[Collected data]
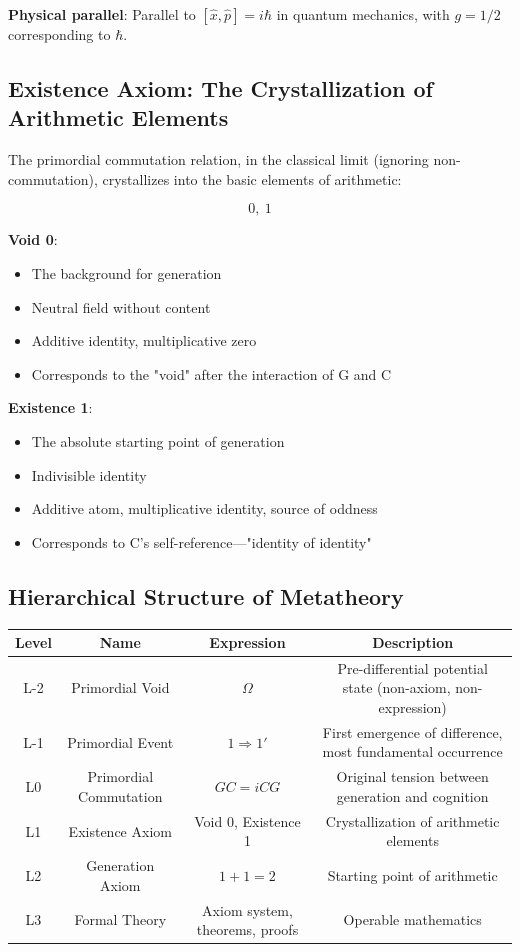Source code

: \documentclass[12pt]{article}
\theoremstyle{definition}
\begin{document}
\textbf{Physical parallel}: Parallel to \([\hat{x}, \hat{p}] = i\hbar\) in quantum mechanics, with \(g = 1/2\) corresponding to \(\hbar\).

\subsection{Existence Axiom: The Crystallization of Arithmetic Elements}

The primordial commutation relation, in the classical limit (ignoring non-commutation), crystallizes into the basic elements of arithmetic:

\[
\boxed{0,\ 1}
\]

\textbf{Void 0}:
\begin{itemize}
    \item The background for generation
    \item Neutral field without content
    \item Additive identity, multiplicative zero
    \item Corresponds to the "void" after the interaction of G and C
\end{itemize}

\textbf{Existence 1}:
\begin{itemize}
    \item The absolute starting point of generation
    \item Indivisible identity
    \item Additive atom, multiplicative identity, source of oddness
    \item Corresponds to C's self-reference—"identity of identity"
\end{itemize}

\subsection{Hierarchical Structure of Metatheory}

\begin{center}
\begin{tabular}{|c|c|c|c|}
\hline
\textbf{Level} & \textbf{Name} & \textbf{Expression} & \textbf{Description} \\
\hline
L-2 & Primordial Void & \(\Omega\) & Pre-differential potential state (non-axiom, non-expression) \\
L-1 & Primordial Event & \(1 \Rightarrow 1'\) & First emergence of difference, most fundamental occurrence \\
L0 & Primordial Commutation & \(GC = iCG\) & Original tension between generation and cognition \\
L1 & Existence Axiom & Void 0, Existence 1 & Crystallization of arithmetic elements \\
L2 & Generation Axiom & \(1+1=2\) & Starting point of arithmetic \\
L3 & Formal Theory & Axiom system, theorems, proofs & Operable mathematics \\
\hline
\end{tabular}
\end{center}
\end{document}
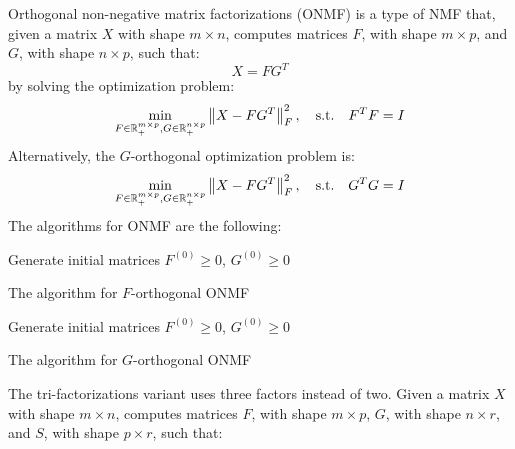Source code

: Orthogonal non-negative matrix factorizations (ONMF) is a type of NMF that, given a matrix $X$ with shape $m \times n$, computes matrices $F$, with shape $m \times p$, and $G$, with shape $n \times p$, such that:
\begin{equation*}
X = FG^T
\end{equation*}
by solving the optimization problem:
\begin{equation*}
\min_{F \in \mathbb{R}^{m \times p}_+, G \in \mathbb{R}^{n \times p}_+} \left\lVert X - FG^T\right\rVert_F^2, \quad \text{s.t.} \quad F^TF = I
\end{equation*}
Alternatively, the $G$-orthogonal optimization problem is:
\begin{equation*}
\min_{F \in \mathbb{R}^{m \times p}_+, G \in \mathbb{R}^{n \times p}_+} \left\lVert X - FG^T\right\rVert_F^2, \quad \text{s.t.} \quad G^TG = I
\end{equation*}
The algorithms for ONMF are the following:
\vskip 0.7cm
\begin{algorithm}[H]
Generate initial matrices $F^{(0)} \geq 0$, $G^{(0)} \geq 0$\;
\caption{The algorithm for $F$-orthogonal ONMF}
\end{algorithm}
\vskip 0.7cm
\begin{algorithm}[H]
Generate initial matrices $F^{(0)} \geq 0$, $G^{(0)} \geq 0$\;
\caption{The algorithm for $G$-orthogonal ONMF}
\end{algorithm}
\vskip 0.7cm
The tri-factorizations \cite{10.1145/1150402.1150420} variant uses three factors instead of two. Given a matrix $X$ with shape $m \times n$, computes matrices $F$, with shape $m \times p$, $G$, with shape $n \times r$, and $S$, with shape $p \times r$, such that:
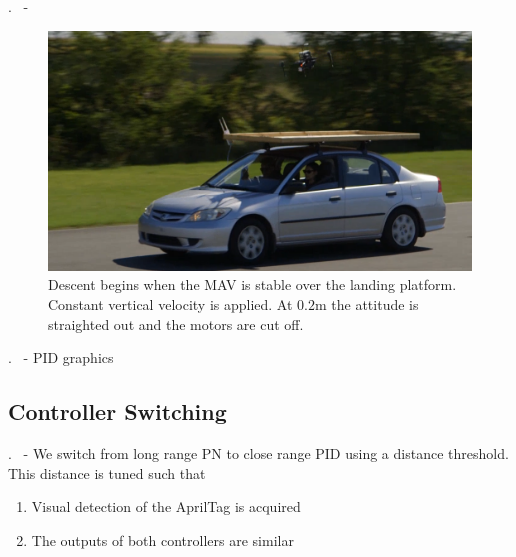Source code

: 
\begin{frame}{\thesection. \insertsection \ - \insertsubsection}
	\begin{figure}
		\includegraphics[width=0.7\paperwidth]{figures/landing.png}
		\caption{Descent begins when the MAV is stable over the landing platform. Constant vertical 
		velocity is applied. At $0.2$m the attitude is straighted out and the motors are cut off.}
	\end{figure}
\end{frame}


\begin{frame}{\thesection. \insertsection \ - \insertsubsection}
	PID graphics
\end{frame}


\subsection{Controller Switching}
\begin{frame}{\thesection. \insertsection \ - \insertsubsection}
	We switch from long range PN to close range PID using a distance threshold. This distance
	is tuned such that
	\begin{enumerate}
		\item Visual detection of the AprilTag is acquired
		\item The outputs of both controllers are similar
	\end{enumerate}
	
\end{frame}

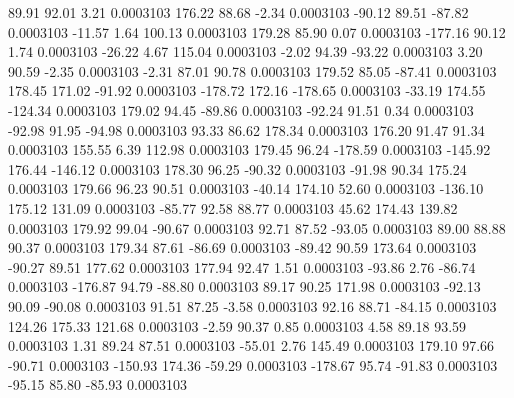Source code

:        89.91       92.01        3.21     0.0003103
      176.22       88.68       -2.34     0.0003103
      -90.12       89.51      -87.82     0.0003103
      -11.57        1.64      100.13     0.0003103
      179.28       85.90        0.07     0.0003103
     -177.16       90.12        1.74     0.0003103
      -26.22        4.67      115.04     0.0003103
       -2.02       94.39      -93.22     0.0003103
        3.20       90.59       -2.35     0.0003103
       -2.31       87.01       90.78     0.0003103
      179.52       85.05      -87.41     0.0003103
      178.45      171.02      -91.92     0.0003103
     -178.72      172.16     -178.65     0.0003103
      -33.19      174.55     -124.34     0.0003103
      179.02       94.45      -89.86     0.0003103
      -92.24       91.51        0.34     0.0003103
      -92.98       91.95      -94.98     0.0003103
       93.33       86.62      178.34     0.0003103
      176.20       91.47       91.34     0.0003103
      155.55        6.39      112.98     0.0003103
      179.45       96.24     -178.59     0.0003103
     -145.92      176.44     -146.12     0.0003103
      178.30       96.25      -90.32     0.0003103
      -91.98       90.34      175.24     0.0003103
      179.66       96.23       90.51     0.0003103
      -40.14      174.10       52.60     0.0003103
     -136.10      175.12      131.09     0.0003103
      -85.77       92.58       88.77     0.0003103
       45.62      174.43      139.82     0.0003103
      179.92       99.04      -90.67     0.0003103
       92.71       87.52      -93.05     0.0003103
       89.00       88.88       90.37     0.0003103
      179.34       87.61      -86.69     0.0003103
      -89.42       90.59      173.64     0.0003103
      -90.27       89.51      177.62     0.0003103
      177.94       92.47        1.51     0.0003103
      -93.86        2.76      -86.74     0.0003103
     -176.87       94.79      -88.80     0.0003103
       89.17       90.25      171.98     0.0003103
      -92.13       90.09      -90.08     0.0003103
       91.51       87.25       -3.58     0.0003103
       92.16       88.71      -84.15     0.0003103
      124.26      175.33      121.68     0.0003103
       -2.59       90.37        0.85     0.0003103
        4.58       89.18       93.59     0.0003103
        1.31       89.24       87.51     0.0003103
      -55.01        2.76      145.49     0.0003103
      179.10       97.66      -90.71     0.0003103
     -150.93      174.36      -59.29     0.0003103
     -178.67       95.74      -91.83     0.0003103
      -95.15       85.80      -85.93     0.0003103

Assigned task: The answer should match the data above word for word, with no pictures in it.

Answer:
Source code

: \documentclass[12pt]{article}
\theoremstyle{definition}
\begin{document}
\textbf{Physical parallel}: Parallel to \([\hat{x}, \hat{p}] = i\hbar\) in quantum mechanics, with \(g = 1/2\) corresponding to \(\hbar\).

\subsection{Existence Axiom: The Crystallization of Arithmetic Elements}

The primordial commutation relation, in the classical limit (ignoring non-commutation), crystallizes into the basic elements of arithmetic:

\[
\boxed{0,\ 1}
\]

\textbf{Void 0}:
\begin{itemize}
    \item The background for generation
    \item Neutral field without content
    \item Additive identity, multiplicative zero
    \item Corresponds to the "void" after the interaction of G and C
\end{itemize}

\textbf{Existence 1}:
\begin{itemize}
    \item The absolute starting point of generation
    \item Indivisible identity
    \item Additive atom, multiplicative identity, source of oddness
    \item Corresponds to C's self-reference—"identity of identity"
\end{itemize}

\subsection{Hierarchical Structure of Metatheory}

\begin{center}
\begin{tabular}{|c|c|c|c|}
\hline
\textbf{Level} & \textbf{Name} & \textbf{Expression} & \textbf{Description} \\
\hline
L-2 & Primordial Void & \(\Omega\) & Pre-differential potential state (non-axiom, non-expression) \\
L-1 & Primordial Event & \(1 \Rightarrow 1'\) & First emergence of difference, most fundamental occurrence \\
L0 & Primordial Commutation & \(GC = iCG\) & Original tension between generation and cognition \\
L1 & Existence Axiom & Void 0, Existence 1 & Crystallization of arithmetic elements \\
L2 & Generation Axiom & \(1+1=2\) & Starting point of arithmetic \\
L3 & Formal Theory & Axiom system, theorems, proofs & Operable mathematics \\
\hline
\end{tabular}
\end{center}
\end{document}
Source code

: Orthogonal non-negative matrix factorizations (ONMF) is a type of NMF that, given a matrix $X$ with shape $m \times n$, computes matrices $F$, with shape $m \times p$, and $G$, with shape $n \times p$, such that:
\begin{equation*}
X = FG^T
\end{equation*}
by solving the optimization problem:
\begin{equation*}
\min_{F \in \mathbb{R}^{m \times p}_+, G \in \mathbb{R}^{n \times p}_+} \left\lVert X - FG^T\right\rVert_F^2, \quad \text{s.t.} \quad F^TF = I
\end{equation*}
Alternatively, the $G$-orthogonal optimization problem is:
\begin{equation*}
\min_{F \in \mathbb{R}^{m \times p}_+, G \in \mathbb{R}^{n \times p}_+} \left\lVert X - FG^T\right\rVert_F^2, \quad \text{s.t.} \quad G^TG = I
\end{equation*}
The algorithms for ONMF are the following:
\vskip 0.7cm
\begin{algorithm}[H]
Generate initial matrices $F^{(0)} \geq 0$, $G^{(0)} \geq 0$\;
\caption{The algorithm for $F$-orthogonal ONMF}
\end{algorithm}
\vskip 0.7cm
\begin{algorithm}[H]
Generate initial matrices $F^{(0)} \geq 0$, $G^{(0)} \geq 0$\;
\caption{The algorithm for $G$-orthogonal ONMF}
\end{algorithm}
\vskip 0.7cm
The tri-factorizations \cite{10.1145/1150402.1150420} variant uses three factors instead of two. Given a matrix $X$ with shape $m \times n$, computes matrices $F$, with shape $m \times p$, $G$, with shape $n \times r$, and $S$, with shape $p \times r$, such that:
Source code

: 
\begin{frame}{\thesection. \insertsection \ - \insertsubsection}
	\begin{figure}
		\includegraphics[width=0.7\paperwidth]{figures/landing.png}
		\caption{Descent begins when the MAV is stable over the landing platform. Constant vertical 
		velocity is applied. At $0.2$m the attitude is straighted out and the motors are cut off.}
	\end{figure}
\end{frame}


\begin{frame}{\thesection. \insertsection \ - \insertsubsection}
	PID graphics
\end{frame}


\subsection{Controller Switching}
\begin{frame}{\thesection. \insertsection \ - \insertsubsection}
	We switch from long range PN to close range PID using a distance threshold. This distance
	is tuned such that
	\begin{enumerate}
		\item Visual detection of the AprilTag is acquired
		\item The outputs of both controllers are similar
	\end{enumerate}
	
\end{frame}

Source code

:        89.91       92.01        3.21     0.0003103
      176.22       88.68       -2.34     0.0003103
      -90.12       89.51      -87.82     0.0003103
      -11.57        1.64      100.13     0.0003103
      179.28       85.90        0.07     0.0003103
     -177.16       90.12        1.74     0.0003103
      -26.22        4.67      115.04     0.0003103
       -2.02       94.39      -93.22     0.0003103
        3.20       90.59       -2.35     0.0003103
       -2.31       87.01       90.78     0.0003103
      179.52       85.05      -87.41     0.0003103
      178.45      171.02      -91.92     0.0003103
     -178.72      172.16     -178.65     0.0003103
      -33.19      174.55     -124.34     0.0003103
      179.02       94.45      -89.86     0.0003103
      -92.24       91.51        0.34     0.0003103
      -92.98       91.95      -94.98     0.0003103
       93.33       86.62      178.34     0.0003103
      176.20       91.47       91.34     0.0003103
      155.55        6.39      112.98     0.0003103
      179.45       96.24     -178.59     0.0003103
     -145.92      176.44     -146.12     0.0003103
      178.30       96.25      -90.32     0.0003103
      -91.98       90.34      175.24     0.0003103
      179.66       96.23       90.51     0.0003103
      -40.14      174.10       52.60     0.0003103
     -136.10      175.12      131.09     0.0003103
      -85.77       92.58       88.77     0.0003103
       45.62      174.43      139.82     0.0003103
      179.92       99.04      -90.67     0.0003103
       92.71       87.52      -93.05     0.0003103
       89.00       88.88       90.37     0.0003103
      179.34       87.61      -86.69     0.0003103
      -89.42       90.59      173.64     0.0003103
      -90.27       89.51      177.62     0.0003103
      177.94       92.47        1.51     0.0003103
      -93.86        2.76      -86.74     0.0003103
     -176.87       94.79      -88.80     0.0003103
       89.17       90.25      171.98     0.0003103
      -92.13       90.09      -90.08     0.0003103
       91.51       87.25       -3.58     0.0003103
       92.16       88.71      -84.15     0.0003103
      124.26      175.33      121.68     0.0003103
       -2.59       90.37        0.85     0.0003103
        4.58       89.18       93.59     0.0003103
        1.31       89.24       87.51     0.0003103
      -55.01        2.76      145.49     0.0003103
      179.10       97.66      -90.71     0.0003103
     -150.93      174.36      -59.29     0.0003103
     -178.67       95.74      -91.83     0.0003103
      -95.15       85.80      -85.93     0.0003103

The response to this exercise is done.